1. Mullin, Charles H.
Bounding Causal Effects With Contaminated and Censored Data: Reassessing the Impact of Early Childbearing on Children
Working Paper # 00-W39, Vanderbilt University, September 2000.
Also: http://www.vanderbilt.edu/Econ/monstaweaver/workpaper/vu00-w39.pdf
Cohort(s): Children of the NLSY79, NLSY79
Publisher: Department of Economics, Vanderbilt University
Keyword(s): Behavior Problems Index (BPI); Birthweight; Home Environment; Peabody Individual Achievement Test (PIAT- Math); Peabody Individual Achievement Test (PIAT- Reading); Peabody Picture Vocabulary Test (PPVT)

Permission to reprint the abstract has not been received from the publisher.

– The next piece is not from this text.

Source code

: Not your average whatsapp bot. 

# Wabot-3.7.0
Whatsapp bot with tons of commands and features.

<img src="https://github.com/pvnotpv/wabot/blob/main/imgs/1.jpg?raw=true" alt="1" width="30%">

Empirical researchers commonly use instrumental variable (IV) assumptions to identify treatment effects. However, the credibility of these assumptions are often questionable. In this paper, we consider what can be learned when the assumptions necessary for point identification are violated in two specific ways. First, we allow the data to be contaminated, meaning that the exclusion restrictions of the IV estimator hold for only a fraction of the sample. Second, we allow for the data to be censored. After relaxing these assumptions point identification is no longer feasible, but we are able to construct sharp bounds of the treatment effect. In particular, we show that miscarriages can be seen as generating a contaminated and censored sample with which to analyze the impact of a mother's age at conception on the subsequent development of her child. Utilizing the aforementioned bounds, we are able to demonstrate that for non-black children, a delay in their mother;s age at first birth is detrimental to their well being.

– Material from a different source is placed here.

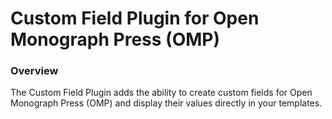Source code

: # Custom Field Plugin for Open Monograph Press (OMP)

### Overview

The Custom Field Plugin adds the ability to create custom fields for Open Monograph Press (OMP) and display their values directly in your templates.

We use for our analysis the 978 women in the NLSY who reported a pregnancy before their 18th birthday. Of those pregnancies, 723 resulted in births, 185 terminated in abortions and 70 ended in miscarriages. After adjusting for population weights, these numbers imply that 73 percent of non-miscarried pregnancies are brought to term in our sample....We use the following assessments of children: birth weight, the Peabody Individual Achievement Tests (PIATs), the Peabody Picture Vocabulary Test (PPVT), the behavioral problem indices (BPI), and measures of the child's home environment. The first four of these categories are child outcomes, while the last, home environment, provides indices of inputs into the child. All outcomes except birth weight are measured in percentile scores, normalized such that a higher score is better and, where appropriate, scores have been adjusted for cohort and age at the time of measurement.

Bibliography Citation
Mullin, Charles H. "Bounding Causal Effects With Contaminated and Censored Data: Reassessing the Impact of Early Childbearing on Children." Working Paper # 00-W39, Vanderbilt University, September 2000.